Directions for this task. The line containing "PyGion & Caller\\" marks where to begin. Write out that line and every line after it exactly, through the last line below.

(Rendered images with source text)
○ ○ ○
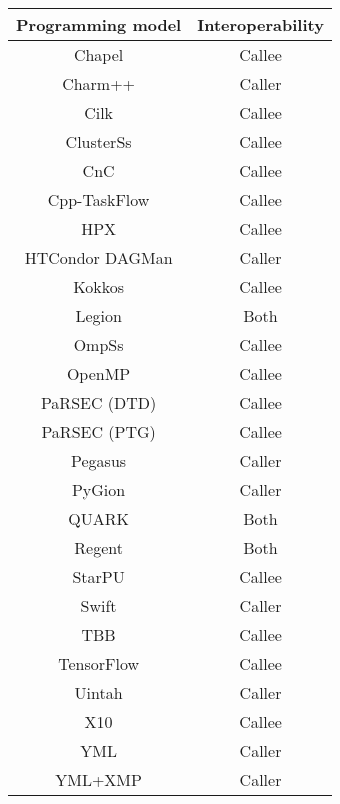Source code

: \begin{tabular}{cc}
\hline
Programming model & Interoperability \\
\hline
Chapel & Callee\\
Charm++ & Caller\\
Cilk & Callee\\
ClusterSs & Callee\\
CnC & Callee\\
Cpp-TaskFlow & Callee\\
HPX & Callee\\
HTCondor DAGMan & Caller\\
Kokkos & Callee\\
Legion & Both\\
OmpSs & Callee\\
OpenMP & Callee\\
PaRSEC (DTD) & Callee\\
PaRSEC (PTG) & Callee\\
Pegasus & Caller\\
PyGion & Caller\\
QUARK & Both\\
Regent & Both\\
StarPU & Callee\\
Swift & Caller\\
TBB & Callee\\
TensorFlow & Callee\\
Uintah & Caller\\
X10 & Callee\\
YML & Caller\\
YML+XMP & Caller\\
\hline
\end{tabular}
○ ○ ○
Response.
PyGion & Caller\\
QUARK & Both\\
Regent & Both\\
StarPU & Callee\\
Swift & Caller\\
TBB & Callee\\
TensorFlow & Callee\\
Uintah & Caller\\
X10 & Callee\\
YML & Caller\\
YML+XMP & Caller\\
\hline
\end{tabular}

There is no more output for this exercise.